The Centers for Disease Control and Prevention on Thursday will ease indoor mask-wearing guidance for fully vaccinated people, allowing them to safely stop wearing masks inside in most places, according to a person briefed on the announcement.

The new guidance will still call for wearing masks in crowded indoor settings like buses, planes, hospitals, prisons and homeless shelters, but could ease restrictions for reopening workplaces and schools.

It will also no longer recommend that fully vaccinated people wear masks outdoors in crowds. The announcement comes as the CDC and the Biden administration have faced pressure to ease restrictions on fully vaccinated people — people who are two weeks past their last required COVID-19 vaccine dose — in part to highlight the benefits of getting the shot.

The eased guidance comes two weeks after the CDC recommended that fully vaccinated people continue to wear masks indoors in all settings and outdoors in large crowds.

Dr. Rochelle Walensky, the director of the CDC, was set to announce the new guidance on Thursday afternoon at a White House briefing.

During a virtual meeting Tuesday on vaccinations with a bipartisan group of governors, President Joe Biden appeared to acknowledge that his administration had to do more to model the benefits of vaccination.

"I would like to say that we have fully vaccinated people; we should start acting like it," Utah Gov. Spencer Cox, a Republican, told Biden. "And that's a big motivation to get the unvaccinated to want to get vaccinated."

"Good point," Biden responded. He added, "we're going to be moving on that in the next little bit."

The person spoke on the condition of anonymity to preview the announcement ahead of the official release.
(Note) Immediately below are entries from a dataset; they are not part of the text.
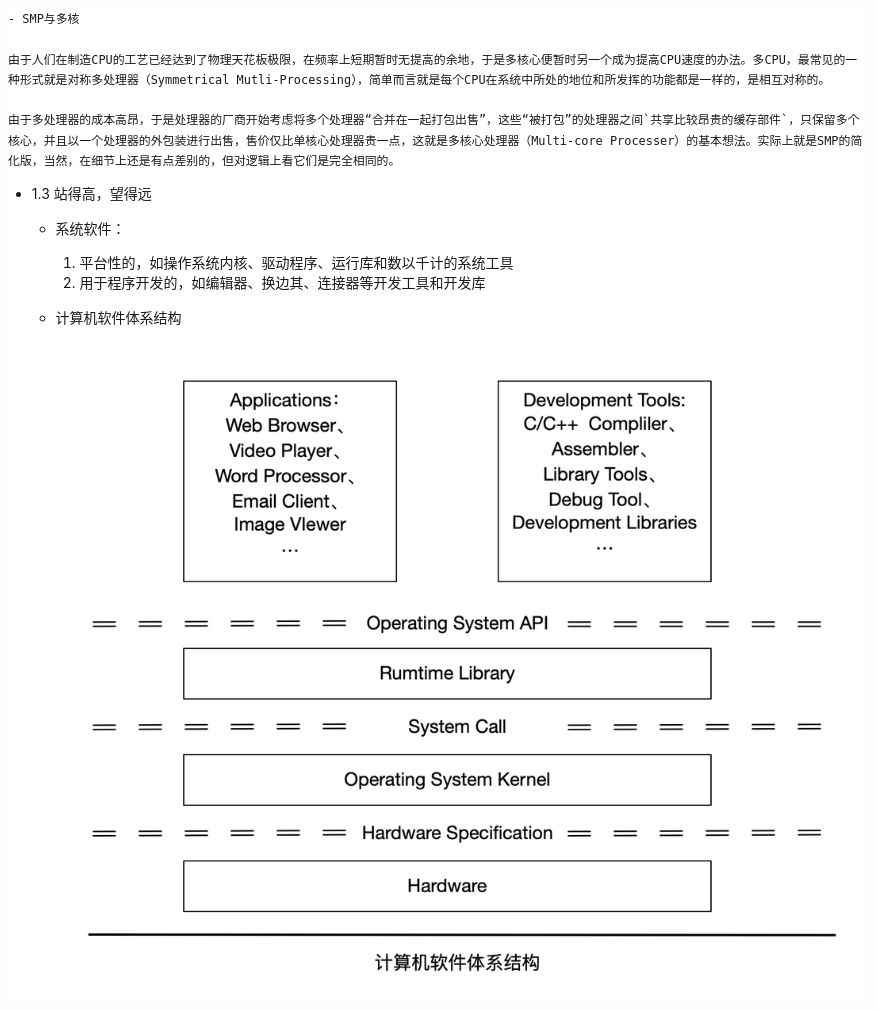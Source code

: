 
    - SMP与多核

    由于人们在制造CPU的工艺已经达到了物理天花板极限，在频率上短期暂时无提高的余地，于是多核心便暂时另一个成为提高CPU速度的办法。多CPU，最常见的一种形式就是对称多处理器（Symmetrical Mutli-Processing），简单而言就是每个CPU在系统中所处的地位和所发挥的功能都是一样的，是相互对称的。
    
    由于多处理器的成本高昂，于是处理器的厂商开始考虑将多个处理器“合并在一起打包出售”，这些“被打包”的处理器之间`共享比较昂贵的缓存部件`，只保留多个核心，并且以一个处理器的外包装进行出售，售价仅比单核心处理器贵一点，这就是多核心处理器（Multi-core Processer）的基本想法。实际上就是SMP的简化版，当然，在细节上还是有点差别的，但对逻辑上看它们是完全相同的。



- 1.3 站得高，望得远

    - 系统软件：
        1. 平台性的，如操作系统内核、驱动程序、运行库和数以千计的系统工具 
        2. 用于程序开发的，如编辑器、换边其、连接器等开发工具和开发库

    - 计算机软件体系结构
       
        ![](计算机软件体系结构.png)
The White House did not comment on the matter.

Evidence from the U.S. and Israel shows the vaccines are as strongly protective in real-world use as they were in earlier studies, and that so far they continue to work even though some worrying mutated versions of the virus are spreading.

The more people continue to get vaccinated, the faster infections will drop — and the harder it will be for the virus to mutate enough to escape vaccines.

And while some people still get COVID-19 despite vaccination those infections tend to be milder, shorter and harder to spread to others.

AP medical writer Lauran Neergaard contributed.